ГЛАВА ТРИНАДЦАТАЯ Ты только не сдохни, Спортсмен!
– озабоченно проговорил Крепленый, присаживаясь на корточки около Ласковина.
– Чиркун! Налей мне еще стакан! Вот, Спортсмен, позырь!
– И поднес к глазам Андрея узкий, бритвенно острый нож.

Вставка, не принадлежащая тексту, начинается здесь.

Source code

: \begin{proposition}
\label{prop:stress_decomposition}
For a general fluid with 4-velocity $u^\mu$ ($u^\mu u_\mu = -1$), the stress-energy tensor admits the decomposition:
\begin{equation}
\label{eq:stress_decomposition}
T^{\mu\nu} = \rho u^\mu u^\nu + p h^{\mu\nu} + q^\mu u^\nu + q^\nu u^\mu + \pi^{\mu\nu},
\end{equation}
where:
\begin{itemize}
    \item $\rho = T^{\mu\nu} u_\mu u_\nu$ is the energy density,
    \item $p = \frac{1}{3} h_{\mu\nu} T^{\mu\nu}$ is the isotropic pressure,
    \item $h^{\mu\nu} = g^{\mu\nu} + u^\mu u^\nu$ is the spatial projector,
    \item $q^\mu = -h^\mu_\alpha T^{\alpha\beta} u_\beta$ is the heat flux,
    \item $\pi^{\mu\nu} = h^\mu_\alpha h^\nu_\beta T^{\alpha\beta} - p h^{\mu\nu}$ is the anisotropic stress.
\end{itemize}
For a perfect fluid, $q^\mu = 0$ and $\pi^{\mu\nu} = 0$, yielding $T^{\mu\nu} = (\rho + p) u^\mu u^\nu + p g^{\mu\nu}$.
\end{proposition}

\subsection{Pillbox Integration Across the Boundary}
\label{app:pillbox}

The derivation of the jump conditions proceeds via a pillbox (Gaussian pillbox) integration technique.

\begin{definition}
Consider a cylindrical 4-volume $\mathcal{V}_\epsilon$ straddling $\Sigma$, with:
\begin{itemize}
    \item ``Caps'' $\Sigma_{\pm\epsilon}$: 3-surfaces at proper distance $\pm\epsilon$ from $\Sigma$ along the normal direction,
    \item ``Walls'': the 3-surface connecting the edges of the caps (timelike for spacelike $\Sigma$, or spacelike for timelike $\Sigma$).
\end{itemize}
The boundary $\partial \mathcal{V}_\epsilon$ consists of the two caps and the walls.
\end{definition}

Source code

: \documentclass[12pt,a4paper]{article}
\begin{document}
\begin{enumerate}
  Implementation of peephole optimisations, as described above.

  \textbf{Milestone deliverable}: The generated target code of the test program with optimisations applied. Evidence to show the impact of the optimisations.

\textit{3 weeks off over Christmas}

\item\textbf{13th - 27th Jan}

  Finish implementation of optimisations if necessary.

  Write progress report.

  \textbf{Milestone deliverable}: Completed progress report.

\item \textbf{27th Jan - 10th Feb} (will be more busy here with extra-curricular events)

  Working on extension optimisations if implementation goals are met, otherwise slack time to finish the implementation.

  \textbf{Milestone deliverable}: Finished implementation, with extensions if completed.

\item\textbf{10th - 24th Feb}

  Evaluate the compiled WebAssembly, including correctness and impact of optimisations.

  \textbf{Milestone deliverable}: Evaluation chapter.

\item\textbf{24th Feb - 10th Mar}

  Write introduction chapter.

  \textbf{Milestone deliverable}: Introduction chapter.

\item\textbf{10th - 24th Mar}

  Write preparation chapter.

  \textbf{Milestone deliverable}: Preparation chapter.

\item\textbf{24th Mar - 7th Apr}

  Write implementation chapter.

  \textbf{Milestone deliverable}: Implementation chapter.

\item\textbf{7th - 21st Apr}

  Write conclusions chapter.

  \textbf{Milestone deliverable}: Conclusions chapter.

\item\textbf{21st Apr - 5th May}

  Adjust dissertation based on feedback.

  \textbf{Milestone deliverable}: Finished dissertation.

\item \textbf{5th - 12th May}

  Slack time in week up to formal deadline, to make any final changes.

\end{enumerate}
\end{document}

– Видишь, Спортсмен? Видишь? Андрей действительно разглядел полосу металла, от которой отражался электрический свет. Но еще он понял, что предмет, упирающийся ему в ребра, выпавший из кармана куртки "вальтер". Тот самый, крепленовский. Ласковин почти бессознательно скреб пальцами по выступу рукоятки. Он цеплялся за пистолет, как утопающий за соломинку. Для того чтобы высвободить оружие, надо было приподняться, но даже это было сейчас Андрею не по силам. Пусть ему и удалось бы вытащить пистолет, ведь нужно еще выстрелить, а выстрелив попасть... в какую-нибудь из теней, что плыли перед глазами. Чиркун подал Крепленому стакан. Тот отхлебнул водки, поставил на пол.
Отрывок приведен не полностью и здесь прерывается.